There’s an ironic employment of what ought to be HGTV fantasy material in the scene in Shari Springer Berman and Robert Pulcini’s Things Heard & Seen when when a young couple–Amanda Seyfried’s Catherine and James Norton’s George–first arrive at their new home, a charmingly shabby Hudson Valley farmhouse with “great bones.” But Catherine is less than thrilled by her new digs and, even before the house’s secrets start to bubble up, the intentionally alienating camerawork lets us know she’s right to be cautious and for more reasons than she can even guess yet.
It’s early 1980 and George, having recently finished grad school, has moved Catherine and their daughter out of New York City to accept a professorship at a small but prestigious school. Hints at the house’s dark history give way to realizations that George is keeping more than the fate of the previous owners from Catherine.
Things Heard & Seen may technically take place in the 80s but–this early in the decade and this far from an urban center–it’s still all 1970s browns, greens and yellows. That suits Berman and Pulcini just fine. With cinematographer Larry Smith (who’s done excellent work bringing sinister beauty to previous films like Only God Forgives and Calvary), they drink in the sickliness with wide angles and saturated colors that wouldn’t be out of place in a Gore Verbinski movie.
That sets the atmosphere. The frights, on the other hand, come often from the anti-jump scare, it’s-just-there school of horror. You know, the kind where the camera follows a person walking past a doorway that already has a specter merely standing in it and keeps on going, with the audience having registered the shock and the threat that the character hasn’t yet. Scariness is subjective, of course, but this sort of thing gets me every time, leaving me with goosebumps that last longer than the jolt of a sudden loud noise or what have you.

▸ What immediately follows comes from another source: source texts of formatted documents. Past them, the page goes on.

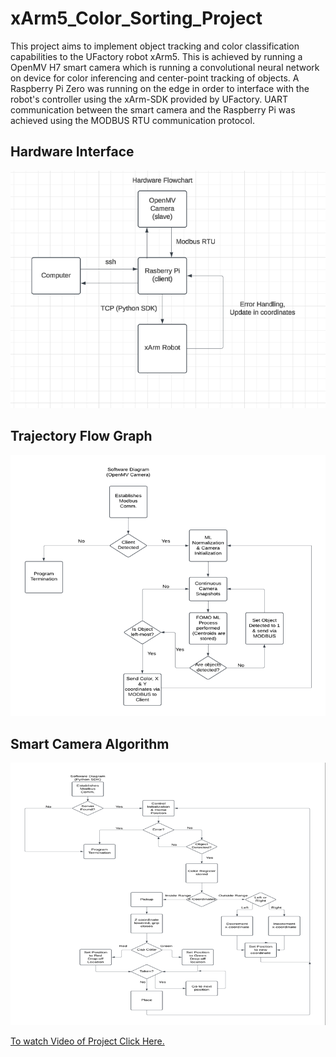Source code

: # xArm5_Color_Sorting_Project

This project aims to implement object tracking and color classification capabilities to the UFactory robot xArm5. This is achieved by running a OpenMV H7 smart camera which is running a convolutional neural network on device for color inferencing and center-point tracking of objects. A Raspberry Pi Zero was running on the edge in order to interface with the robot's controller using the xArm-SDK provided by UFactory. UART communication between the smart camera and the Raspberry Pi was achieved using the MODBUS RTU communication protocol.

## Hardware Interface

![Hardware Communication Chart](Images/Hardware_Communication.png)

## Trajectory Flow Graph

![Robot Trajectory Chart](Images/Robot_Trajectory_Algorithm.png)

## Smart Camera Algorithm

![Smart Camera Algorithm Chart](Images/Software_Architecture.png)

[To watch Video of Project Click Here.](https://youtu.be/3qH2PHvQEZs)
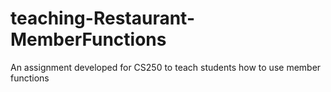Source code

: # teaching-Restaurant-MemberFunctions
An assignment developed for CS250 to teach students how to use member functions
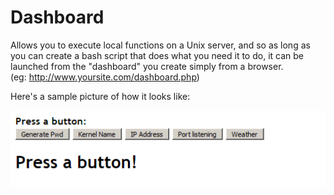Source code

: # Dashboard
Allows you to execute local functions on a Unix server, and so as long as you can create a bash script that does what you need it to do, it can be launched from the "dashboard" you create simply from a browser.<br />
(eg: http://www.yoursite.com/dashboard.php)

Here's a sample picture of how it looks like:

![Sample dashboard](https://github.com/nastavnjc/dashboard/blob/master/dashboard.png)
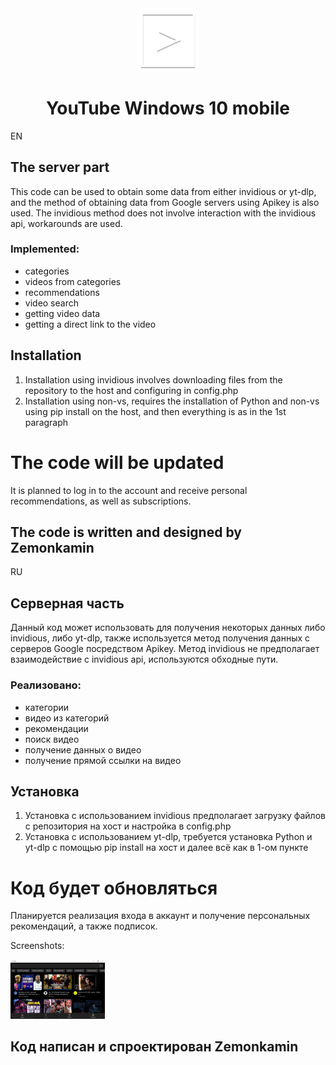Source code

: <div align="center">
<img src="icon.png" width=20% height=20%>
<h1>YouTube Windows 10 mobile</h1>
</div>

EN
## The server part

This code can be used to obtain some data from either invidious or yt-dlp, and the method of obtaining data from Google servers using Apikey is also used.
The invidious method does not involve interaction with the invidious api, workarounds are used.


### Implemented:
- categories
- videos from categories
- recommendations
- video search
- getting video data
- getting a direct link to the video

## Installation
1. Installation using invidious involves downloading files from the repository to the host and configuring in config.php
2. Installation using non-vs, requires the installation of Python and non-vs using pip install on the host, and then everything is as in the 1st paragraph

# The code will be updated
It is planned to log in to the account and receive personal recommendations, as well as subscriptions.

## The code is written and designed by Zemonkamin

RU
## Серверная часть

Данный код может использовать для получения некоторых данных либо invidious, либо yt-dlp, также используется метод получения данных с серверов Google посредством Apikey.
Метод invidious не предполагает взаимодействие с invidious api, используются обходные пути.


### Реализовано:
- категории
- видео из категорий
- рекомендации
- поиск видео
- получение данных о видео
- получение прямой ссылки на видео

## Установка
1. Установка с использованием invidious предполагает загрузку файлов с репозитория на хост и настройка в config.php
2. Установка с использованием yt-dlp, требуется установка Python и yt-dlp с помощью pip install на хост и далее всё как в 1-ом пункте

# Код будет обновляться
Планируется реализация входа в аккаунт и получение персональных рекомендаций, а также подписок.

Screenshots:

<img src="screenshots/yt1.jpg" width=30%>

## Код написан и спроектирован Zemonkamin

And then there’s yet another tradition to which Things Heard & Seen belongs. Catherine has an eating disorder, an early clue that this is a film–following in the footsteps of countless others, from Drag Me to Hell to Rosemary’s Baby and even further back–where the deepest horror is that of being a woman in a world that defines you in impossibly restrictive and punitive terms. Catherine’s move from the city to the country was not her idea; as an artist, she’d have preferred to be closer to likeminded folks. But that’s neither the first nor last time she finds herself buffeted by the winds of tradition, culture and–as the house’s spirits beckon her to relive their own traumas–the supernatural.
As is the case with most of the best horror movies, the ghosts and ghouls aren’t really the bad guys here. They’re just what gives the evil that already exists in the world a shape. We don’t even meet all of the house’s ethereal inhabitants; there’s a supremely intriguing suggestion that George is undergoing his own private battle with a different revenant than the one haunting Catherine. Things Heard & Seen might make you wonder if Wendy Torrance had run-ins of her own with the phantoms of the Overlook Hotel that we didn’t see because we were focused on Jack’s story.